Assignment – Copy out all lines from the material that contain the string "product".

Data records –

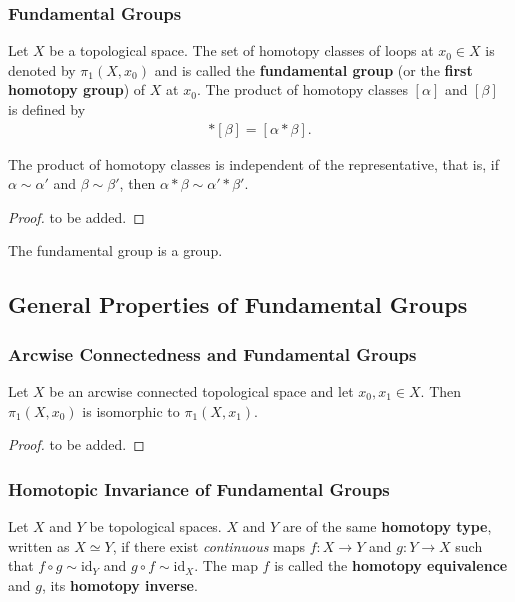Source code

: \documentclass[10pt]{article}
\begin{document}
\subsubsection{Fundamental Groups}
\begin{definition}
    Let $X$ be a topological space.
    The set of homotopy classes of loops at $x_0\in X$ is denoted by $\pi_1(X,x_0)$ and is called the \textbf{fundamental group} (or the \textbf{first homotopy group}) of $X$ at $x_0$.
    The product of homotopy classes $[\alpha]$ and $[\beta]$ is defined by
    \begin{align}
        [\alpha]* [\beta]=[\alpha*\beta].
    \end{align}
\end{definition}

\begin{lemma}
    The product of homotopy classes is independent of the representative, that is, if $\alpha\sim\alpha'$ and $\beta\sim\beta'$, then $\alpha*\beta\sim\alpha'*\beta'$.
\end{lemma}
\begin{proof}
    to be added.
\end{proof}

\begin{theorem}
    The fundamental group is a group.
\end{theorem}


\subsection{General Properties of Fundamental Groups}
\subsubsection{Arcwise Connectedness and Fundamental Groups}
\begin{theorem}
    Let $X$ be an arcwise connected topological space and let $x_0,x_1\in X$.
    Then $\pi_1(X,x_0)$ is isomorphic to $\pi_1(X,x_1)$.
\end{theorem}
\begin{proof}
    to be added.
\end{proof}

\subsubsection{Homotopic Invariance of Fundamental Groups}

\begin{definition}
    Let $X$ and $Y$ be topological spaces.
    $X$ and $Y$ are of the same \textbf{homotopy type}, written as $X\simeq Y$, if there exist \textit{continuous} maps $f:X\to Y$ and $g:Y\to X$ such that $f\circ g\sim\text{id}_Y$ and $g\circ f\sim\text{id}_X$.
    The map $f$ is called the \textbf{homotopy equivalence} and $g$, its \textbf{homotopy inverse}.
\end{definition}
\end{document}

==

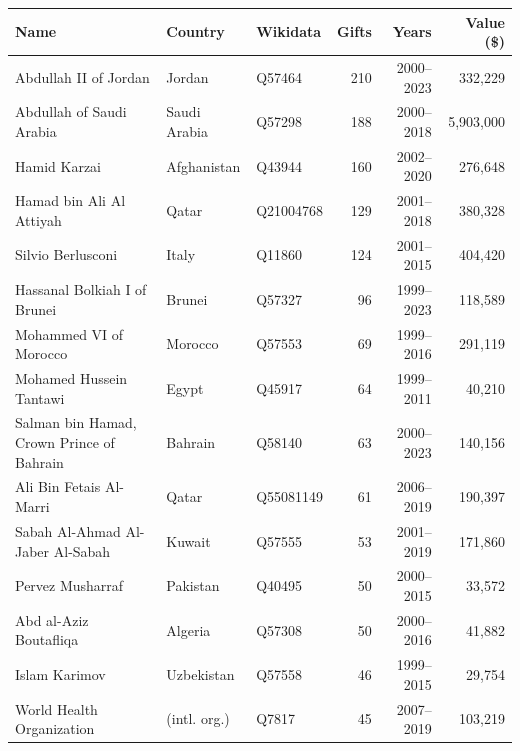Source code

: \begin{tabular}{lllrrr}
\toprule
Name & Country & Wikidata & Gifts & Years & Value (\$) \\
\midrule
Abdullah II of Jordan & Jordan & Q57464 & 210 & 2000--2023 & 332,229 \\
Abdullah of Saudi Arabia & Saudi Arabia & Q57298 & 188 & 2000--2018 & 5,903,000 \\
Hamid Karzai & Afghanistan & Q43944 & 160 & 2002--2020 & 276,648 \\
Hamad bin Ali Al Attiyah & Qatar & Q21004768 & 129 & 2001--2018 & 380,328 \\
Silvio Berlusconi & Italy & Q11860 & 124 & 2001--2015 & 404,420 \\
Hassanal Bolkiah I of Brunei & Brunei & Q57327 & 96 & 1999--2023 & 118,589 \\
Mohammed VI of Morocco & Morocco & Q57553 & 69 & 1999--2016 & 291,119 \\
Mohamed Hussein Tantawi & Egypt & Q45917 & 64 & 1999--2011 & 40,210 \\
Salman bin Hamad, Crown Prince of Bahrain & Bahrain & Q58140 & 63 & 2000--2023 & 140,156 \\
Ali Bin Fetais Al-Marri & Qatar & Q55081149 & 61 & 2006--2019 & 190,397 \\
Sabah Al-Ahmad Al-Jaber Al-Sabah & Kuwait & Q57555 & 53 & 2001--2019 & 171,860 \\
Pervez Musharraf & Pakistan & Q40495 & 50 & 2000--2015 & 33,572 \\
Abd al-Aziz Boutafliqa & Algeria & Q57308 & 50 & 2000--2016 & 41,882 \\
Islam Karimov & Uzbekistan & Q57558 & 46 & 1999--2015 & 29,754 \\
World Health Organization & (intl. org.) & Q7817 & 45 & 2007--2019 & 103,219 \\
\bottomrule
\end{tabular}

...

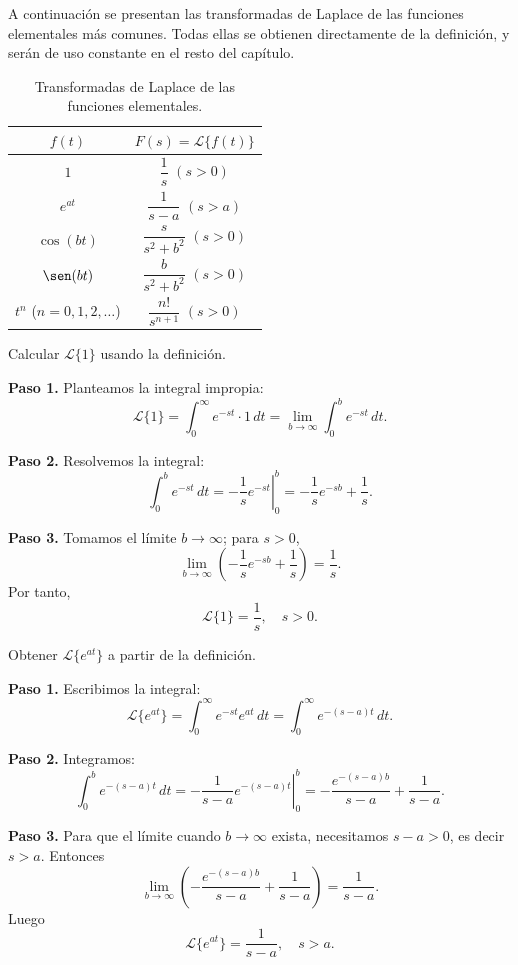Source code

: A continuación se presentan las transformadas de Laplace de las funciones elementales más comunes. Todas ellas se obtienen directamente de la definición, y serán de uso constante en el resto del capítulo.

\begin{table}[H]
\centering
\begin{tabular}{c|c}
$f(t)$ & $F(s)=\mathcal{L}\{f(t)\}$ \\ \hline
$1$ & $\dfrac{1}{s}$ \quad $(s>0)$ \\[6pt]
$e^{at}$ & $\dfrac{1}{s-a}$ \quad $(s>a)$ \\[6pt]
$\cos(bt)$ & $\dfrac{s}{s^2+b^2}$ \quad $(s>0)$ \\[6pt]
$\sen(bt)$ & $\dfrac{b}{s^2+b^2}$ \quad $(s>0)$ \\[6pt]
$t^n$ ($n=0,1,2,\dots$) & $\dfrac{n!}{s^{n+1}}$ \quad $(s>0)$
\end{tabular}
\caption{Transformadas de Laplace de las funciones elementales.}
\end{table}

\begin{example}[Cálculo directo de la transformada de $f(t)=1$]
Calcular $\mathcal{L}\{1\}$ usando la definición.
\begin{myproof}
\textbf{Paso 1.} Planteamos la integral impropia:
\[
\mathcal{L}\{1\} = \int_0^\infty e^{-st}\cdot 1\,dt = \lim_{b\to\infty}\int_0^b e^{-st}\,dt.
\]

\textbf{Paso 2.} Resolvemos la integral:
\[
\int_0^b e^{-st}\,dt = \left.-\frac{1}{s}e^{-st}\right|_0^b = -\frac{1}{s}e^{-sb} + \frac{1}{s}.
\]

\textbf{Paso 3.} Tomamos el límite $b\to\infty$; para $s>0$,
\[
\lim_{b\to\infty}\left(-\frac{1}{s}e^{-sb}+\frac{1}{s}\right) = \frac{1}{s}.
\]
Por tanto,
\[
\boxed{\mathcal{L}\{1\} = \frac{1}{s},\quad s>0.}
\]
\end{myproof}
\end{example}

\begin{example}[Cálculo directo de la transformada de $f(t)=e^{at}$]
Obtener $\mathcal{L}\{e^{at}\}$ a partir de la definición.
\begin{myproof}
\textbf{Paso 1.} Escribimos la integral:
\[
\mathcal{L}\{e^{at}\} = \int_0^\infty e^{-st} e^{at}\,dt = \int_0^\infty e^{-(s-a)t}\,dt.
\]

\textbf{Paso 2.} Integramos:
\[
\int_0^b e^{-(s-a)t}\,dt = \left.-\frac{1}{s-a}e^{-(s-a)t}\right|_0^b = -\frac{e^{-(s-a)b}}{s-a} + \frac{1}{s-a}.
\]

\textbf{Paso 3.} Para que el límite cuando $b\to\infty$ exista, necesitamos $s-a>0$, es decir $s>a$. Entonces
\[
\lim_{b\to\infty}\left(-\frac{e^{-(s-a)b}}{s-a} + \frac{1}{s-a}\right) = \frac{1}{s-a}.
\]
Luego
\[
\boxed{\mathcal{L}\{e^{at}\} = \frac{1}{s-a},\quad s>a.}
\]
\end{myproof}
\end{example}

Answer area –
    The product of homotopy classes $[\alpha]$ and $[\beta]$ is defined by
    The product of homotopy classes is independent of the representative, that is, if $\alpha\sim\alpha'$ and $\beta\sim\beta'$, then $\alpha*\beta\sim\alpha'*\beta'$.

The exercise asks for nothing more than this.